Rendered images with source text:
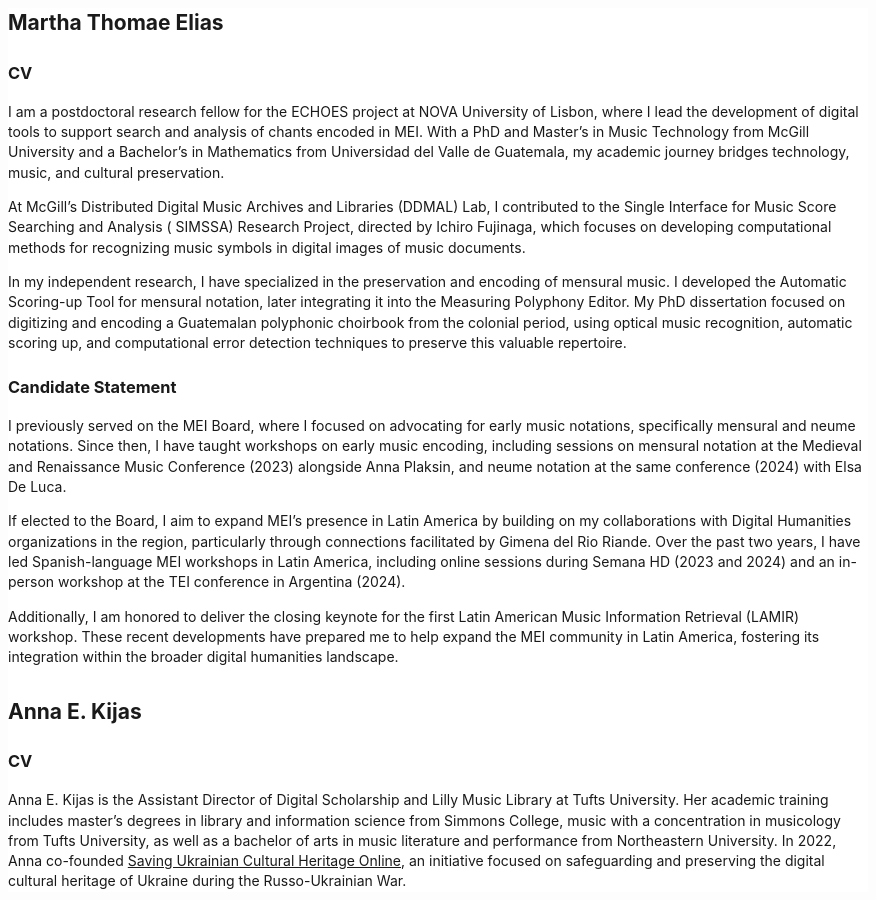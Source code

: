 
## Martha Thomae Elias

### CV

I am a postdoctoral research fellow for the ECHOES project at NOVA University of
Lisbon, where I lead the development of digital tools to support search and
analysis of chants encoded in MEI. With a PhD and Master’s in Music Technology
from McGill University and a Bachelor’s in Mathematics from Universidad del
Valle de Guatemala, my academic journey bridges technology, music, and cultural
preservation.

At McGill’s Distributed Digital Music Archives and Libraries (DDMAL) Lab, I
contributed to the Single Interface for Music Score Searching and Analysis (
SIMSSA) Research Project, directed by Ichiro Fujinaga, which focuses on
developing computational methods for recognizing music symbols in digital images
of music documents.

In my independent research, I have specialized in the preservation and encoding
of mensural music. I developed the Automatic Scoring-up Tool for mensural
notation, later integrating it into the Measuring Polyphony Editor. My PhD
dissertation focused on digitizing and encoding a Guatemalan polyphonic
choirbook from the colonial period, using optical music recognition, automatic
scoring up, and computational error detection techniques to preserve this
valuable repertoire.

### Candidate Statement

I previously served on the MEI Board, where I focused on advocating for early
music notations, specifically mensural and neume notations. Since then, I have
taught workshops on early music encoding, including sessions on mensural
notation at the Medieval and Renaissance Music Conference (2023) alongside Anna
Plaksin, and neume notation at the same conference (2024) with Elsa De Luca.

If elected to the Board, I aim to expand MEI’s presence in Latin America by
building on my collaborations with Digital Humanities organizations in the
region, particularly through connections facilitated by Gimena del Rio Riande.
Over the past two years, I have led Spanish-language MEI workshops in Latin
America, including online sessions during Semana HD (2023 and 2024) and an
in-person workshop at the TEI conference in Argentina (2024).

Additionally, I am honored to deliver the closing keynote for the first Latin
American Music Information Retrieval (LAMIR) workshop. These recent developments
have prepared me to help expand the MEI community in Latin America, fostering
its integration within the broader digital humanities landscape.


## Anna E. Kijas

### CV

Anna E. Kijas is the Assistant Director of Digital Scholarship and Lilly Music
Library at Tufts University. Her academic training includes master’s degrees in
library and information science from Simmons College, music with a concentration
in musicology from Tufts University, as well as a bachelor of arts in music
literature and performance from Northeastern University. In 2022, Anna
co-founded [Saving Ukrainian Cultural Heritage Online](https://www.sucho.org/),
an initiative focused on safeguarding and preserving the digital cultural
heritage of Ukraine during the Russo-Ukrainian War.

--

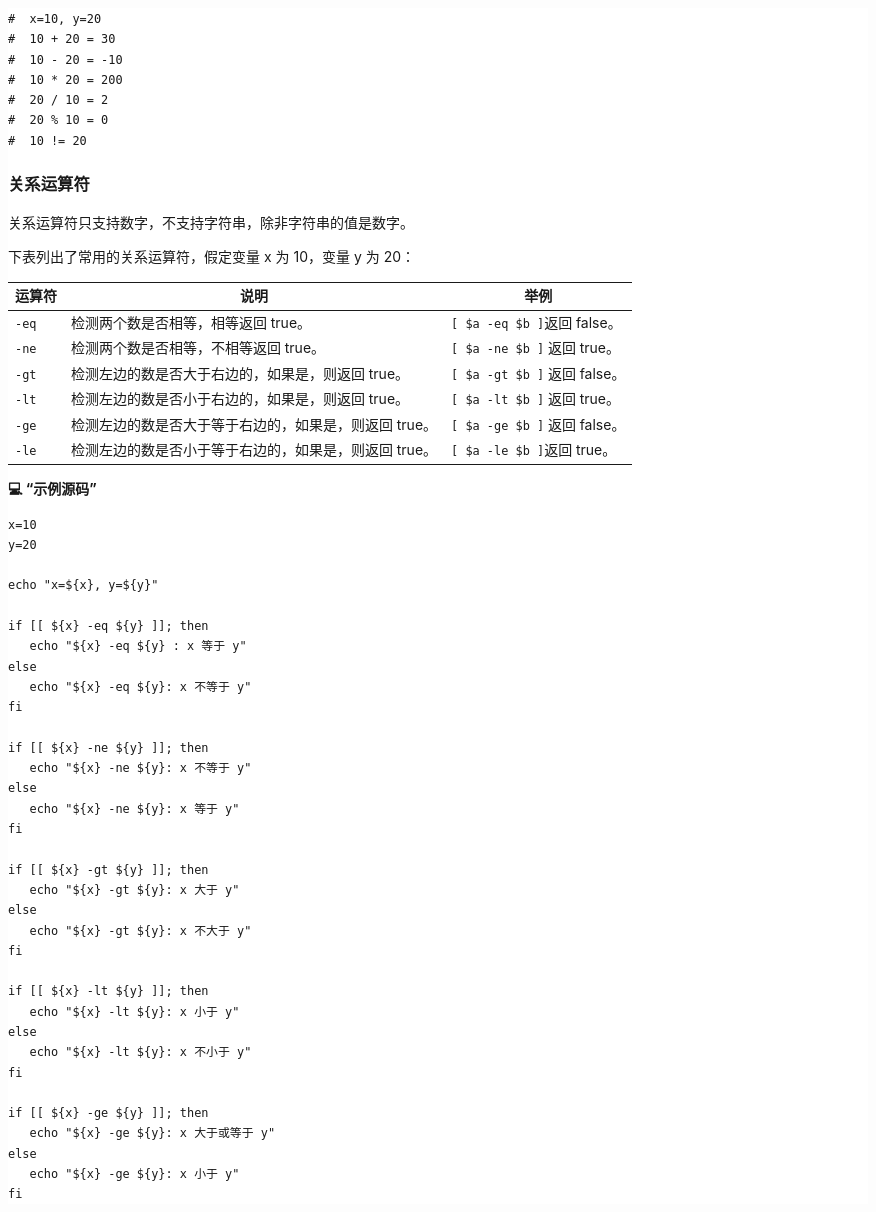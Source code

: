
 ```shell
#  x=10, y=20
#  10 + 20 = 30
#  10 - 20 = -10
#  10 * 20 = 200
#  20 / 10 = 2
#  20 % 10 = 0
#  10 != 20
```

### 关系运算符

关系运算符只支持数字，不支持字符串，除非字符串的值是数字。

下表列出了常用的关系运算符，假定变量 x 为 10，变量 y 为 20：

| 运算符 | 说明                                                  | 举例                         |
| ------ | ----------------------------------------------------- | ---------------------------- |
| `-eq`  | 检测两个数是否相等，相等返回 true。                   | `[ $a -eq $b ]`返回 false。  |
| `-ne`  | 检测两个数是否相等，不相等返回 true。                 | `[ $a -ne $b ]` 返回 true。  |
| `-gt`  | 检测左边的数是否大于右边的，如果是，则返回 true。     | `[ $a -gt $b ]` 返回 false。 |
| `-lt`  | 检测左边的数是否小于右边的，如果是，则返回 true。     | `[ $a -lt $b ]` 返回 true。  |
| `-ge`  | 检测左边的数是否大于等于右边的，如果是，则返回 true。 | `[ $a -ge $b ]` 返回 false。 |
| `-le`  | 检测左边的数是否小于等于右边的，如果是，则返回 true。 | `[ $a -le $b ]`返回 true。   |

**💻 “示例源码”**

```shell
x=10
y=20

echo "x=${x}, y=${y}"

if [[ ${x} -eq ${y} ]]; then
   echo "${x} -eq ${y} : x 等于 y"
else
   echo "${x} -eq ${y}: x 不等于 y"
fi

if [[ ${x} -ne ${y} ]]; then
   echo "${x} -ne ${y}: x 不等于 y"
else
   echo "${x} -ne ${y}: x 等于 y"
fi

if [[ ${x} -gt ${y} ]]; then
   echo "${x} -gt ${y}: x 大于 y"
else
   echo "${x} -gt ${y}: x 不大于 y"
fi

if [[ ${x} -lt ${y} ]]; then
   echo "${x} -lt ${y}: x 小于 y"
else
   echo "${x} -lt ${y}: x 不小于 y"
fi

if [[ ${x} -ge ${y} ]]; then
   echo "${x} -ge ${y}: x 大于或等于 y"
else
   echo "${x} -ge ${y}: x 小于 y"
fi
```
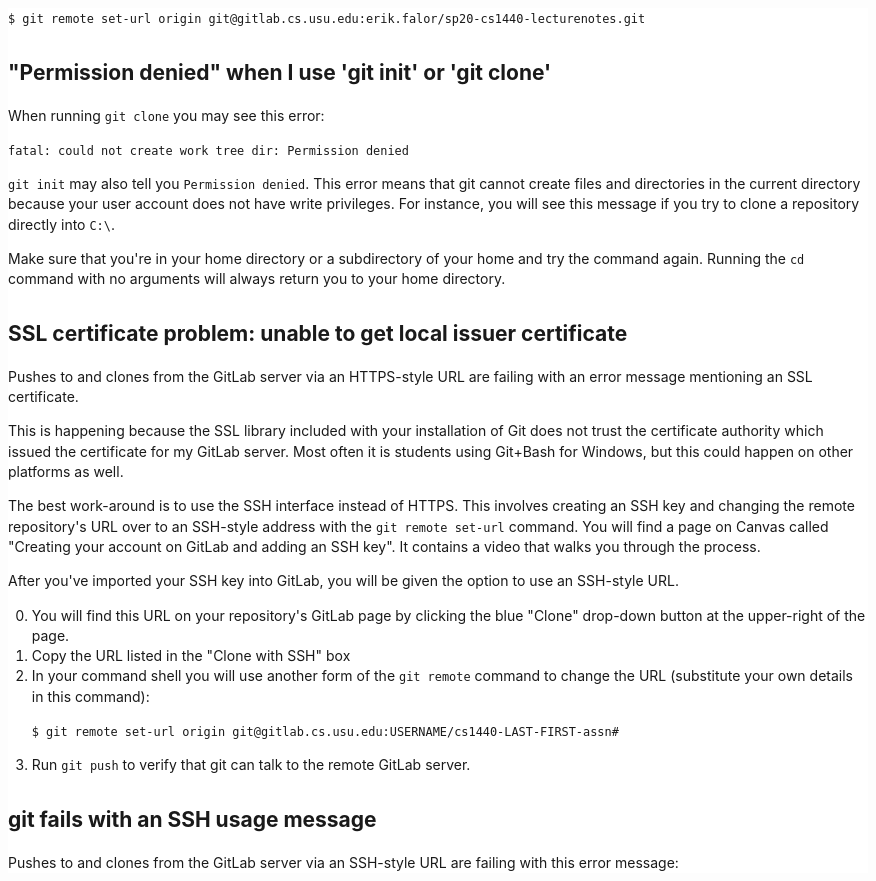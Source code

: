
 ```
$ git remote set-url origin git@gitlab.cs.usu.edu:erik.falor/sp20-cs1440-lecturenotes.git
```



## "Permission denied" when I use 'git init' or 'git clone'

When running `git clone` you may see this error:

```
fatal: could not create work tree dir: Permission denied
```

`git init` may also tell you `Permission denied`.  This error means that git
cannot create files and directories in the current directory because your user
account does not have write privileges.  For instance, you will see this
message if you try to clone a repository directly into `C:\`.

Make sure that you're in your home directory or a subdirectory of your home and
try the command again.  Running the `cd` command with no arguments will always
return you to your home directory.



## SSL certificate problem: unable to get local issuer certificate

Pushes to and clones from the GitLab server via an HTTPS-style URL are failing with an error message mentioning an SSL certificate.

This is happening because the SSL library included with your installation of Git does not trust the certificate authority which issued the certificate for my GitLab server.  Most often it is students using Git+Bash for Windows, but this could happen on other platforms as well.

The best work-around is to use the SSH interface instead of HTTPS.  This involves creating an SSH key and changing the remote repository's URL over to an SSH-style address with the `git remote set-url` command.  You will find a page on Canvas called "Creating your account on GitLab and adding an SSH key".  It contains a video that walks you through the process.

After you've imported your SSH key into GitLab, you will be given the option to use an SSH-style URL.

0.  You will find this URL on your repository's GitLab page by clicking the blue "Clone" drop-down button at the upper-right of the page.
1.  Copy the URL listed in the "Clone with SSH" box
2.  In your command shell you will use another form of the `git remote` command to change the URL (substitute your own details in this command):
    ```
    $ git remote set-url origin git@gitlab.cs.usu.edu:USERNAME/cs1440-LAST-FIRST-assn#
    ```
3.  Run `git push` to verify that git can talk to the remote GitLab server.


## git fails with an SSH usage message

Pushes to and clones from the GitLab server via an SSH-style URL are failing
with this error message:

» Problem to solve
Above are the records; from them, give again exactly the lines from the one containing "analysis of chants" through the one containing "preservation.", both included.

» Written answer
analysis of chants encoded in MEI. With a PhD and Master’s in Music Technology
from McGill University and a Bachelor’s in Mathematics from Universidad del
Valle de Guatemala, my academic journey bridges technology, music, and cultural
preservation.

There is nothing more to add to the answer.